=== Section Start ===

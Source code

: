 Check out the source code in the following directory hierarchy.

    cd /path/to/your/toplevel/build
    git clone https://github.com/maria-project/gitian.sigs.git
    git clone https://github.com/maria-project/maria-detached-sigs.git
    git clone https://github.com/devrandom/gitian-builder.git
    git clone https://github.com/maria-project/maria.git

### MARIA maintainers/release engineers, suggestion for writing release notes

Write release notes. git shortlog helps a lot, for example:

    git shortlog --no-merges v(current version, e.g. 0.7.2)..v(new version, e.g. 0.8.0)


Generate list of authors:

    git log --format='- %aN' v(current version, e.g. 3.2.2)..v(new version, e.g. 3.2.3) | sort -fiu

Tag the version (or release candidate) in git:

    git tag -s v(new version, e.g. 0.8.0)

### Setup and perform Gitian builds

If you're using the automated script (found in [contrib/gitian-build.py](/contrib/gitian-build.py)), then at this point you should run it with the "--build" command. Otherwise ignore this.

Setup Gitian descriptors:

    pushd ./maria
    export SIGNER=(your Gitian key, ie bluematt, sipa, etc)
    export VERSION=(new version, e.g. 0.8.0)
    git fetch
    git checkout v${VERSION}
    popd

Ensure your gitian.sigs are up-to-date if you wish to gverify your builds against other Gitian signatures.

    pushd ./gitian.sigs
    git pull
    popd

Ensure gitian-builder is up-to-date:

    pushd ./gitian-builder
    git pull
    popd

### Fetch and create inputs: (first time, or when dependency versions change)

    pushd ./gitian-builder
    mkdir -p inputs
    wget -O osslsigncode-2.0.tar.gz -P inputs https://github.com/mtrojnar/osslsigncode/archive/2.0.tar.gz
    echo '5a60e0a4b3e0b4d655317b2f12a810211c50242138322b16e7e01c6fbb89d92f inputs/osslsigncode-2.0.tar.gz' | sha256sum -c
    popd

=== Section End ===

What the task requires.
Reproduce all of the material above word for word.

Answer below.
Source code

: Check out the source code in the following directory hierarchy.

    cd /path/to/your/toplevel/build
    git clone https://github.com/maria-project/gitian.sigs.git
    git clone https://github.com/maria-project/maria-detached-sigs.git
    git clone https://github.com/devrandom/gitian-builder.git
    git clone https://github.com/maria-project/maria.git

### MARIA maintainers/release engineers, suggestion for writing release notes

Write release notes. git shortlog helps a lot, for example:

    git shortlog --no-merges v(current version, e.g. 0.7.2)..v(new version, e.g. 0.8.0)


Generate list of authors:

    git log --format='- %aN' v(current version, e.g. 3.2.2)..v(new version, e.g. 3.2.3) | sort -fiu

Tag the version (or release candidate) in git:

    git tag -s v(new version, e.g. 0.8.0)

### Setup and perform Gitian builds

If you're using the automated script (found in [contrib/gitian-build.py](/contrib/gitian-build.py)), then at this point you should run it with the "--build" command. Otherwise ignore this.

Setup Gitian descriptors:

    pushd ./maria
    export SIGNER=(your Gitian key, ie bluematt, sipa, etc)
    export VERSION=(new version, e.g. 0.8.0)
    git fetch
    git checkout v${VERSION}
    popd

Ensure your gitian.sigs are up-to-date if you wish to gverify your builds against other Gitian signatures.

    pushd ./gitian.sigs
    git pull
    popd

Ensure gitian-builder is up-to-date:

    pushd ./gitian-builder
    git pull
    popd

### Fetch and create inputs: (first time, or when dependency versions change)

    pushd ./gitian-builder
    mkdir -p inputs
    wget -O osslsigncode-2.0.tar.gz -P inputs https://github.com/mtrojnar/osslsigncode/archive/2.0.tar.gz
    echo '5a60e0a4b3e0b4d655317b2f12a810211c50242138322b16e7e01c6fbb89d92f inputs/osslsigncode-2.0.tar.gz' | sha256sum -c
    popd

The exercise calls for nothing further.